▶ **What the exercise asks**
Each record must be printed again exactly as given.

▶ **Data extract**
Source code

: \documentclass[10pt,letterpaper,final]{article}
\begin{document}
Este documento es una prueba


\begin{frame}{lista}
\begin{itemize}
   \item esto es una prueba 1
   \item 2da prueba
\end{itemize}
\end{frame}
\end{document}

▶ **Reply**
Source code

: \documentclass[10pt,letterpaper,final]{article}
\begin{document}
Este documento es una prueba


\begin{frame}{lista}
\begin{itemize}
   \item esto es una prueba 1
   \item 2da prueba
\end{itemize}
\end{frame}
\end{document}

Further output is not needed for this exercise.